**Your goal**
Search the data for lines holding the word "的人都不怎么讲究". State how many there are, and nothing else.

————————

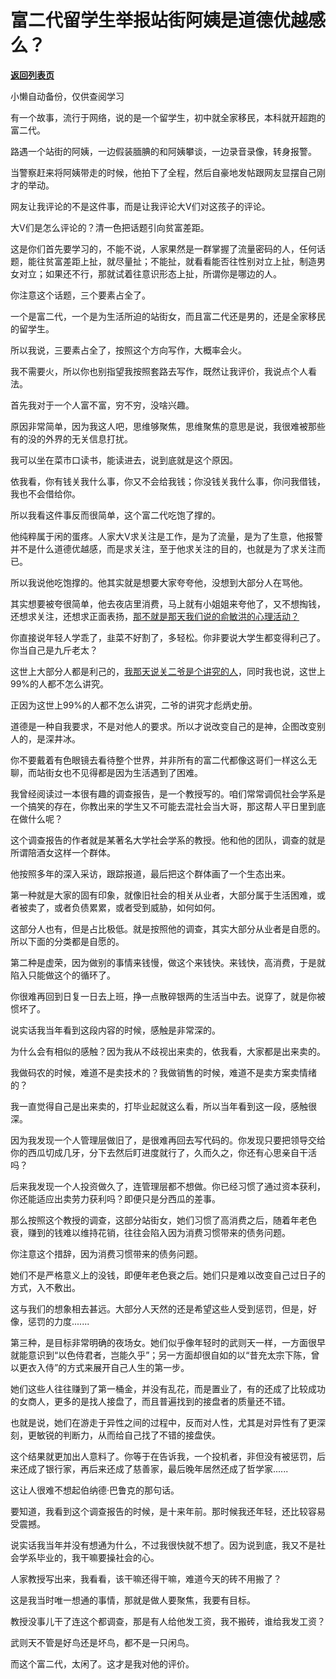 # 富二代留学生举报站街阿姨是道德优越感么？

[**返回列表页**](/gzh/记忆承载3)

小懒自动备份，仅供查阅学习

有一个故事，流行于网络，说的是一个留学生，初中就全家移民，本科就开超跑的富二代。  

路遇一个站街的阿姨，一边假装腼腆的和阿姨攀谈，一边录音录像，转身报警。  

当警察赶来将阿姨带走的时候，他拍下了全程，然后自豪地发帖跟网友显摆自己刚才的举动。  

网友让我评论的不是这件事，而是让我评论大V们对这孩子的评论。  

大V们是怎么评论的？清一色把话题引向贫富差距。  

这是你们首先要学习的，不能不说，人家果然是一群掌握了流量密码的人，任何话题，能往贫富差距上扯，就尽量扯；不能扯，就看看能否往性别对立上扯，制造男女对立；如果还不行，那就试着往意识形态上扯，所谓你是哪边的人。  

你注意这个话题，三个要素占全了。  

一个是富二代，一个是为生活所迫的站街女，而且富二代还是男的，还是全家移民的留学生。

所以我说，三要素占全了，按照这个方向写作，大概率会火。  

我不需要火，所以你也别指望我按照套路去写作，既然让我评价，我说点个人看法。  

首先我对于一个人富不富，穷不穷，没啥兴趣。  

原因非常简单，因为我这人吧，思维够聚焦，思维聚焦的意思是说，我很难被那些有的没的外界的无关信息打扰。

我可以坐在菜市口读书，能读进去，说到底就是这个原因。

依我看，你有钱关我什么事，你又不会给我钱；你没钱关我什么事，你问我借钱，我也不会借给你。

所以我看这件事反而很简单，这个富二代吃饱了撑的。

他纯粹属于闲的蛋疼。人家大V求关注是工作，是为了流量，是为了生意，他报警并不是什么道德优越感，而是求关注，至于他求关注的目的，也就是为了求关注而已。  

所以我说他吃饱撑的。他其实就是想要大家夸夸他，没想到大部分人在骂他。  

其实想要被夸很简单，他去夜店里消费，马上就有小姐姐来夸他了，又不想掏钱，还想求关注，还想求正面表扬，[那不就是那天我们说的俞敏洪的心理活动？](http://mp.weixin.qq.com/s?__biz=MzU0MjYwNDU2Mw==&mid=2247508558&idx=2&sn=fddbaec9c4ef45e6aedf2d6c99219f01&chksm=fb1ace32cc6d47241531a40ecdc40cc694b9e4e73c6fad5988beff8af2ff9ec3becc85618a79&scene=21#wechat_redirect)  

你直接说年轻人学乖了，韭菜不好割了，多轻松。你非要说大学生都变得利己了。你当自己是九斤老太？

这世上大部分人都是利己的，[我那天说关二爷是个讲究的人](http://mp.weixin.qq.com/s?__biz=MzU0MjYwNDU2Mw==&mid=2247508548&idx=1&sn=3a6f4e6fb7fee3c2f79d06ec1c128e6c&chksm=fb1ace38cc6d472e9fc6727561821d6fa172f29b8b895b666d10ec2373ce68056c99b44c4c27&scene=21#wechat_redirect)，同时我也说，这世上99%的人都不怎么讲究。  

正因为这世上99%的人都不怎么讲究，二爷的讲究才彪炳史册。  

道德是一种自我要求，不是对他人的要求。所以才说改变自己的是神，企图改变别人的，是深井冰。

你不要戴着有色眼镜去看待整个世界，并非所有的富二代都像这哥们一样这么无聊，而站街女也不见得都是因为生活遇到了困难。  

我曾经阅读过一本很有趣的调查报告，是一个教授写的。咱们常常调侃社会学系是一个搞笑的存在，你教出来的学生又不可能去混社会当大哥，那这帮人平日里到底在做什么呢？  

这个调查报告的作者就是某著名大学社会学系的教授。他和他的团队，调查的就是所谓陪酒女这样一个群体。

他按照多年的深入采访，跟踪报道，最后把这个群体画了一个生态出来。

第一种就是大家的固有印象，就像旧社会的相关从业者，大部分属于生活困难，或者被卖了，或者负债累累，或者受到威胁，如何如何。  

这部分人也有，但是占比极低。就是按照他的调查，其实大部分从业者是自愿的。所以下面的分类都是自愿的。  

第二种是虚荣，因为做别的事情来钱慢，做这个来钱快。来钱快，高消费，于是就陷入只能做这个的循环了。  

你很难再回到日复一日去上班，挣一点散碎银两的生活当中去。说穿了，就是你被惯坏了。  

说实话我当年看到这段内容的时候，感触是非常深的。  

为什么会有相似的感触？因为我从不歧视出来卖的，依我看，大家都是出来卖的。  

我做码农的时候，难道不是卖技术的？我做销售的时候，难道不是卖方案卖情绪的？

我一直觉得自己是出来卖的，打毕业起就这么看，所以当年看到这一段，感触很深。  

因为我发现一个人管理层做旧了，是很难再回去写代码的。你发现只要把领导交给你的西瓜切成几牙，分下去然后盯进度就行了，久而久之，你还有心思亲自干活吗？

后来我发现一个人投资做久了，连管理层都不想做。你已经习惯了通过资本获利，你还能适应出卖劳力获利吗？即便只是分西瓜的差事。  

那么按照这个教授的调查，这部分站街女，她们习惯了高消费之后，随着年老色衰，赚到的钱难以维持花销，往往会陷入因为消费习惯带来的债务问题。  

你注意这个措辞，因为消费习惯带来的债务问题。  

她们不是严格意义上的没钱，即便年老色衰之后。她们只是难以改变自己过日子的方式，入不敷出。  

这与我们的想象相去甚远。大部分人天然的还是希望这些人受到惩罚，但是，好像，惩罚的力度.......  

第三种，是目标非常明确的夜场女。她们似乎像年轻时的武则天一样，一方面很早就能意识到“以色侍君者，岂能久乎”；另一方面却很自如的以“昔充太宗下陈，曾以更衣入侍”的方式来展开自己人生的第一步。

她们这些人往往赚到了第一桶金，并没有乱花，而是置业了，有的还成了比较成功的女商人，更多的是找人接盘了，而且普遍找到的接盘者的质量还不错。  

也就是说，她们在游走于异性之间的过程中，反而对人性，尤其是对异性有了更深刻，更敏锐的判断力，从而给自己找了不错的接盘侠。  

这个结果就更加出人意料了。你等于在告诉我，一个投机者，非但没有被惩罚，后来还成了银行家，再后来还成了慈善家，最后晚年居然还成了哲学家......  

这让人很难不想起伯纳德·巴鲁克的那句话。

要知道，我看到这个调查报告的时候，是十来年前。那时候我还年轻，还比较容易受震撼。  

说实话我当年并没有想通为什么，不过我很快就不想了。因为说到底，我又不是社会学系毕业的，我干嘛要操社会的心。

人家教授写出来，我看看，该干嘛还得干嘛，难道今天的砖不用搬了？  

这是我当时唯一想通的事情，那就是做人要聚焦，我要有目标。  

教授没事儿干了连这个都调查，那是有人给他发工资，我不搬砖，谁给我发工资？  

武则天不管是好鸟还是坏鸟，都不是一只闲鸟。

而这个富二代，太闲了。这才是我对他的评价。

————————

**Solution below**
2